_Work task_. Set down each line of the material that follows exactly, and leave its pictures out.

_Provided records_.
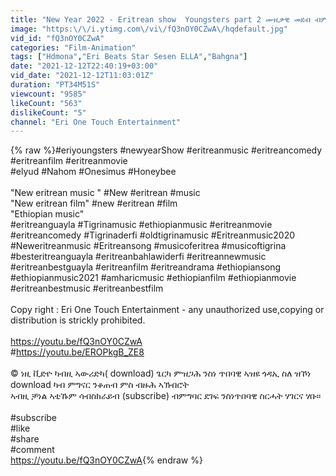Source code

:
 ```yaml
---
title: "New Year 2022 - Eritrean show  Youngsters part 2 ሙዚቃዊ መደብ ብምኽንያት ሓድሽ ዓመት 2022 #abel #eden"
image: "https:\/\/i.ytimg.com\/vi\/fQ3nOY0CZwA\/hqdefault.jpg"
vid_id: "fQ3nOY0CZwA"
categories: "Film-Animation"
tags: ["Hdmona","Eri Beats Star Sesen ELLA","Bahgna"]
date: "2021-12-12T22:40:19+03:00"
vid_date: "2021-12-12T11:03:01Z"
duration: "PT34M51S"
viewcount: "9585"
likeCount: "563"
dislikeCount: "5"
channel: "Eri One Touch Entertainment"
---
```

{% raw %}#eriyoungsters #newyearShow #eritreanmusic #eritreancomedy #eritreanfilm #eritreanmovie<br />#elyud #Nahom #Onesimus #Honeybee<br /><br />&quot;New eritrean music &quot; #New #eritrean #music<br />&quot;New eritrean film&quot; #new #eritrean #film<br /> &quot;Ethiopian music&quot; <br />#eritreanguayla #Tigrinamusic #ethiopianmusic #eritreanmovie #eritreancomedy #Tigrinaderfi #oldtigrinamusic #Eritreanmusic2020 #Neweritreanmusic #Eritreansong #musicoferitrea #musicoftigrina #besteritreanguayla #eritreanbahlawiderfi #eritreannewmusic #eritreanbestguayla #eritreanfilm #eritreandrama #ethiopiansong #ethiopianmusic2021 #amharicmusic #ethiopianfilm #ethiopianmovie #eritreanbestmusic #eritreanbestfilm<br /><br />Copy right  :  Eri One Touch Entertainment - any unauthorized use,copying or distribution is strickly prohibited.<br /><br /><a rel="nofollow" target="blank" href="https://youtu.be/fQ3nOY0CZwA">https://youtu.be/fQ3nOY0CZwA</a><br />#<a rel="nofollow" target="blank" href="https://youtu.be/EROPkgB_ZE8">https://youtu.be/EROPkgB_ZE8</a><br /><br />© ነዚ ቪድዮ ካብዚ ኣውሪድካ( download) ጌርካ ምዝጋሕ ንስነ ጥበባዊ ኣዝዩ ጎዳኢ ስለ ዝኾነ download ካብ ምግናር ንቆጠብ ምስ ብዙሕ ኣኽብሮት<br />ኣብዚ ቻነል ኣቲኹም ሳብስክራይብ (subscribe) ብምግባር ደገፍ ንስነጥበባዊ ስርሓት ሃገርና ሃቡ።<br /><br />#subscribe<br />#like<br />#share<br />#comment<br /><a rel="nofollow" target="blank" href="https://youtu.be/fQ3nOY0CZwA">https://youtu.be/fQ3nOY0CZwA</a>{% endraw %}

_Solution for this exercise_.
Source code

:
 ```yaml
---
title: "New Year 2022 - Eritrean show  Youngsters part 2 ሙዚቃዊ መደብ ብምኽንያት ሓድሽ ዓመት 2022 #abel #eden"
image: "https:\/\/i.ytimg.com\/vi\/fQ3nOY0CZwA\/hqdefault.jpg"
vid_id: "fQ3nOY0CZwA"
categories: "Film-Animation"
tags: ["Hdmona","Eri Beats Star Sesen ELLA","Bahgna"]
date: "2021-12-12T22:40:19+03:00"
vid_date: "2021-12-12T11:03:01Z"
duration: "PT34M51S"
viewcount: "9585"
likeCount: "563"
dislikeCount: "5"
channel: "Eri One Touch Entertainment"
---
```

{% raw %}#eriyoungsters #newyearShow #eritreanmusic #eritreancomedy #eritreanfilm #eritreanmovie<br />#elyud #Nahom #Onesimus #Honeybee<br /><br />&quot;New eritrean music &quot; #New #eritrean #music<br />&quot;New eritrean film&quot; #new #eritrean #film<br /> &quot;Ethiopian music&quot; <br />#eritreanguayla #Tigrinamusic #ethiopianmusic #eritreanmovie #eritreancomedy #Tigrinaderfi #oldtigrinamusic #Eritreanmusic2020 #Neweritreanmusic #Eritreansong #musicoferitrea #musicoftigrina #besteritreanguayla #eritreanbahlawiderfi #eritreannewmusic #eritreanbestguayla #eritreanfilm #eritreandrama #ethiopiansong #ethiopianmusic2021 #amharicmusic #ethiopianfilm #ethiopianmovie #eritreanbestmusic #eritreanbestfilm<br /><br />Copy right  :  Eri One Touch Entertainment - any unauthorized use,copying or distribution is strickly prohibited.<br /><br /><a rel="nofollow" target="blank" href="https://youtu.be/fQ3nOY0CZwA">https://youtu.be/fQ3nOY0CZwA</a><br />#<a rel="nofollow" target="blank" href="https://youtu.be/EROPkgB_ZE8">https://youtu.be/EROPkgB_ZE8</a><br /><br />© ነዚ ቪድዮ ካብዚ ኣውሪድካ( download) ጌርካ ምዝጋሕ ንስነ ጥበባዊ ኣዝዩ ጎዳኢ ስለ ዝኾነ download ካብ ምግናር ንቆጠብ ምስ ብዙሕ ኣኽብሮት<br />ኣብዚ ቻነል ኣቲኹም ሳብስክራይብ (subscribe) ብምግባር ደገፍ ንስነጥበባዊ ስርሓት ሃገርና ሃቡ።<br /><br />#subscribe<br />#like<br />#share<br />#comment<br /><a rel="nofollow" target="blank" href="https://youtu.be/fQ3nOY0CZwA">https://youtu.be/fQ3nOY0CZwA</a>{% endraw %}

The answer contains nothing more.